WHAT THE EXERCISE ASKS:
Copy out precisely the lines from the start of the data through the line with "Các lỗi nếu", and keep pictures out of it.

RECORDS TO PROCESS:
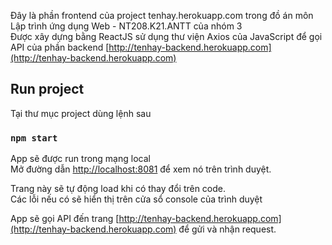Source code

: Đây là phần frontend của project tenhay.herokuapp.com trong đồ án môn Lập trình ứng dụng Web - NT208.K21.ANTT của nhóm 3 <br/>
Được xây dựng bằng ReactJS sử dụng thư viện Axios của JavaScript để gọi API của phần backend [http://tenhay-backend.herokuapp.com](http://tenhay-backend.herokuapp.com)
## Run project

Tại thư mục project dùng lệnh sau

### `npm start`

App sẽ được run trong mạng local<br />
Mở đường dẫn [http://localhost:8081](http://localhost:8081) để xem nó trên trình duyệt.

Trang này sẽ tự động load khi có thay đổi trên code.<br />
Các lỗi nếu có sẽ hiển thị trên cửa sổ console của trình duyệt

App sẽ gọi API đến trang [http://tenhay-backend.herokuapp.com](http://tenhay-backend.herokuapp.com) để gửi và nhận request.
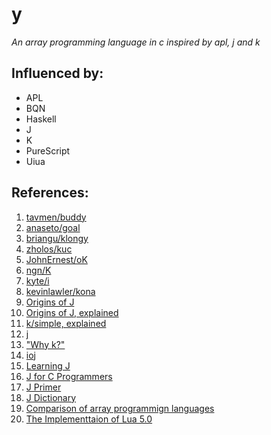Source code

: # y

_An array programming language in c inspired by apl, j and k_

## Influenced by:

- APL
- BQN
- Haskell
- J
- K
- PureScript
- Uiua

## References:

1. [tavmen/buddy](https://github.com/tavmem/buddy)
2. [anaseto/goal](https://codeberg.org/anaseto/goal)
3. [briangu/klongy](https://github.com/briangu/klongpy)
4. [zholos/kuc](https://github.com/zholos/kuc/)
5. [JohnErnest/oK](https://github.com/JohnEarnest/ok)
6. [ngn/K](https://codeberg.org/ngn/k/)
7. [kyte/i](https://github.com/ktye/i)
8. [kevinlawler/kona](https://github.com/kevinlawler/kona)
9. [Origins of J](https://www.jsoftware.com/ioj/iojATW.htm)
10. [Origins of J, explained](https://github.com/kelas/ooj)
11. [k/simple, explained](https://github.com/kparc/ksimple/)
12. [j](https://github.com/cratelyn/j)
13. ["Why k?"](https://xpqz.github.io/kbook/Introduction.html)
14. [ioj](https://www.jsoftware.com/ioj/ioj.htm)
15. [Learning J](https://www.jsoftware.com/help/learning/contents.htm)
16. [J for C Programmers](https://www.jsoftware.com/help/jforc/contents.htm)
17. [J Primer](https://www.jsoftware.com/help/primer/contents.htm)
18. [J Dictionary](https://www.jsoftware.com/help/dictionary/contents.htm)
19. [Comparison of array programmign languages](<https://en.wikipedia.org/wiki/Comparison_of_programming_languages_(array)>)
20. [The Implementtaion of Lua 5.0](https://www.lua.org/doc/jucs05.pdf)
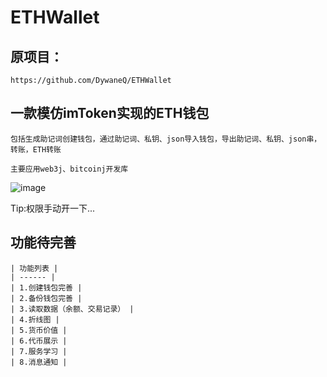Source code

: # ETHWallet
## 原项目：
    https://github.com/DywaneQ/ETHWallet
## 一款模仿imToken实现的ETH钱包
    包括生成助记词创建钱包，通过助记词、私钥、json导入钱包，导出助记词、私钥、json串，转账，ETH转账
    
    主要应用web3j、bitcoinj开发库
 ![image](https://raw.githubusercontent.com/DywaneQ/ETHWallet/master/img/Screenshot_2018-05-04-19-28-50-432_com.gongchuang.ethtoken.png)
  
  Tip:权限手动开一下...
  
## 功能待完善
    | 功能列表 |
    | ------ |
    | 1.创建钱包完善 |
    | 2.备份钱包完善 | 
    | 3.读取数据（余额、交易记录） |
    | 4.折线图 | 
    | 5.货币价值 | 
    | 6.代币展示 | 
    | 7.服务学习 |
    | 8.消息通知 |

WRITTEN RESPONSE:
Source code

: Đây là phần frontend của project tenhay.herokuapp.com trong đồ án môn Lập trình ứng dụng Web - NT208.K21.ANTT của nhóm 3 <br/>
Được xây dựng bằng ReactJS sử dụng thư viện Axios của JavaScript để gọi API của phần backend [http://tenhay-backend.herokuapp.com](http://tenhay-backend.herokuapp.com)
## Run project

Tại thư mục project dùng lệnh sau

### `npm start`

App sẽ được run trong mạng local<br />
Mở đường dẫn [http://localhost:8081](http://localhost:8081) để xem nó trên trình duyệt.

Trang này sẽ tự động load khi có thay đổi trên code.<br />
Các lỗi nếu có sẽ hiển thị trên cửa sổ console của trình duyệt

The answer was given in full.